* Exercise instructions
Your task is to transcribe, without alteration, the lines from the top of the material below through the line bearing "Случайни величини с", inclusive.

+++

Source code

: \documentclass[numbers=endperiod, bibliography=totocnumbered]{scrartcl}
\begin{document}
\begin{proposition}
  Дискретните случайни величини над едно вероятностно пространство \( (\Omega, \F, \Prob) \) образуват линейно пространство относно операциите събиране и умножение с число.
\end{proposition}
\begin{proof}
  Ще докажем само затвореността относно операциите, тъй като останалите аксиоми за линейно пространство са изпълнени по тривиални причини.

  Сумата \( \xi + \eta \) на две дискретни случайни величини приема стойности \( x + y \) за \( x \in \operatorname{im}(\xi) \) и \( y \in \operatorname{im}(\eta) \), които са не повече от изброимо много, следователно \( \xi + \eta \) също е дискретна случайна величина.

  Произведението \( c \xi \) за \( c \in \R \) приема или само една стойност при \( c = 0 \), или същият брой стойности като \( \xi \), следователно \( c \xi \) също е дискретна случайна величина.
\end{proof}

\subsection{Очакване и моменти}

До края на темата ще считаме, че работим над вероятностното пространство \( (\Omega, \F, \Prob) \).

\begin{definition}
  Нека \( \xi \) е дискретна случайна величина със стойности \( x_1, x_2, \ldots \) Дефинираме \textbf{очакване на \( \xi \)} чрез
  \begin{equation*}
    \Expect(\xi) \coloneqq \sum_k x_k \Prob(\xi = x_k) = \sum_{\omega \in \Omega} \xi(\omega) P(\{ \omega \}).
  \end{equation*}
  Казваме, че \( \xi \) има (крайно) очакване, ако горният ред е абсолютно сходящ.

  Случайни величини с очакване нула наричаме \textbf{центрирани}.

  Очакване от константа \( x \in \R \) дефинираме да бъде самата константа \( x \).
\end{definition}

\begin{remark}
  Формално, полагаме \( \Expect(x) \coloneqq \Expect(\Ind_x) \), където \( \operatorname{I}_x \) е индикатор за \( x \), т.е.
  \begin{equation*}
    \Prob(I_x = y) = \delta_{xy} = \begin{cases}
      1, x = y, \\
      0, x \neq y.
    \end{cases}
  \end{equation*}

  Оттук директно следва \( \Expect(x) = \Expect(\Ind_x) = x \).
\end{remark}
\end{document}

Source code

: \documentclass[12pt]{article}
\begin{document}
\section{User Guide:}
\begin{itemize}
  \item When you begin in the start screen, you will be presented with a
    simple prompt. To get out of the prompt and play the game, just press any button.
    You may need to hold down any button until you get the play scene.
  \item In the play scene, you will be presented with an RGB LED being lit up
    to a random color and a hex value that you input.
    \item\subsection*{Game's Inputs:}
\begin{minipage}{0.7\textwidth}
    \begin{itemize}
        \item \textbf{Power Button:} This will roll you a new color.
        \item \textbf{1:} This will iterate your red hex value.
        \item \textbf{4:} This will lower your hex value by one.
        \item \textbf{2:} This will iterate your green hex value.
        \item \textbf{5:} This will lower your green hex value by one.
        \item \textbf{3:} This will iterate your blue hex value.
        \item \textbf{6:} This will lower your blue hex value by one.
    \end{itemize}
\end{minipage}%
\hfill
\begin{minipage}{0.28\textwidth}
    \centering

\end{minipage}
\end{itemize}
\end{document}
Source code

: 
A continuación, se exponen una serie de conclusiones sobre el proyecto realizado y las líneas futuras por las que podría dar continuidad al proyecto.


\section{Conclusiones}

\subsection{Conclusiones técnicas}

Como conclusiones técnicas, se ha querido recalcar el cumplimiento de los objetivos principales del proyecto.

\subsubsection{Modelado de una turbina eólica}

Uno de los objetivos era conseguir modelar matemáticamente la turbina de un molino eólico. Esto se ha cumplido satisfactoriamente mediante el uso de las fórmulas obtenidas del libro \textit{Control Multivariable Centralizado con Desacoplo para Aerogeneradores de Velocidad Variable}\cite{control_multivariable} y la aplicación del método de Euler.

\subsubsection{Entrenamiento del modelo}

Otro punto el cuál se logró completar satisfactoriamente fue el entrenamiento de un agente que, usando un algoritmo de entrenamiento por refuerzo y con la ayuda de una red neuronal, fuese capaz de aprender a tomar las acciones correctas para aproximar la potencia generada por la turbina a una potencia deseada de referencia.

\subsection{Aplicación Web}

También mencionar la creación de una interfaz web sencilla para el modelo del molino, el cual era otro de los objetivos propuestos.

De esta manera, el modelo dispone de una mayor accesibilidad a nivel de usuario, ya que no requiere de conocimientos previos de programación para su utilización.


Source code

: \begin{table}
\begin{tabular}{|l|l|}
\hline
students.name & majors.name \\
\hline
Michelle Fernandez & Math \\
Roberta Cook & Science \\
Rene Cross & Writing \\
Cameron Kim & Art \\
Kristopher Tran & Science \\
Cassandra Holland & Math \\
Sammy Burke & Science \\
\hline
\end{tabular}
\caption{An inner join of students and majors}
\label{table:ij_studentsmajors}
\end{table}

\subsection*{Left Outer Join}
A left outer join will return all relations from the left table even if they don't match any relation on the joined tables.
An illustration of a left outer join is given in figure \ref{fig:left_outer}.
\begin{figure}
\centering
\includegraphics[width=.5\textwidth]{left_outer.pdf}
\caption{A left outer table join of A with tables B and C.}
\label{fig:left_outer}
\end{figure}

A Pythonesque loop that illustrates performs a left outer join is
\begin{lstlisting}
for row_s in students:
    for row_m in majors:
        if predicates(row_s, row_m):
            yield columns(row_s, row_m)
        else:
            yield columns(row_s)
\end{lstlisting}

+++

* Written answer
Source code

: \documentclass[numbers=endperiod, bibliography=totocnumbered]{scrartcl}
\begin{document}
\begin{proposition}
  Дискретните случайни величини над едно вероятностно пространство \( (\Omega, \F, \Prob) \) образуват линейно пространство относно операциите събиране и умножение с число.
\end{proposition}
\begin{proof}
  Ще докажем само затвореността относно операциите, тъй като останалите аксиоми за линейно пространство са изпълнени по тривиални причини.

  Сумата \( \xi + \eta \) на две дискретни случайни величини приема стойности \( x + y \) за \( x \in \operatorname{im}(\xi) \) и \( y \in \operatorname{im}(\eta) \), които са не повече от изброимо много, следователно \( \xi + \eta \) също е дискретна случайна величина.

  Произведението \( c \xi \) за \( c \in \R \) приема или само една стойност при \( c = 0 \), или същият брой стойности като \( \xi \), следователно \( c \xi \) също е дискретна случайна величина.
\end{proof}

\subsection{Очакване и моменти}

До края на темата ще считаме, че работим над вероятностното пространство \( (\Omega, \F, \Prob) \).

\begin{definition}
  Нека \( \xi \) е дискретна случайна величина със стойности \( x_1, x_2, \ldots \) Дефинираме \textbf{очакване на \( \xi \)} чрез
  \begin{equation*}
    \Expect(\xi) \coloneqq \sum_k x_k \Prob(\xi = x_k) = \sum_{\omega \in \Omega} \xi(\omega) P(\{ \omega \}).
  \end{equation*}
  Казваме, че \( \xi \) има (крайно) очакване, ако горният ред е абсолютно сходящ.

  Случайни величини с очакване нула наричаме \textbf{центрирани}.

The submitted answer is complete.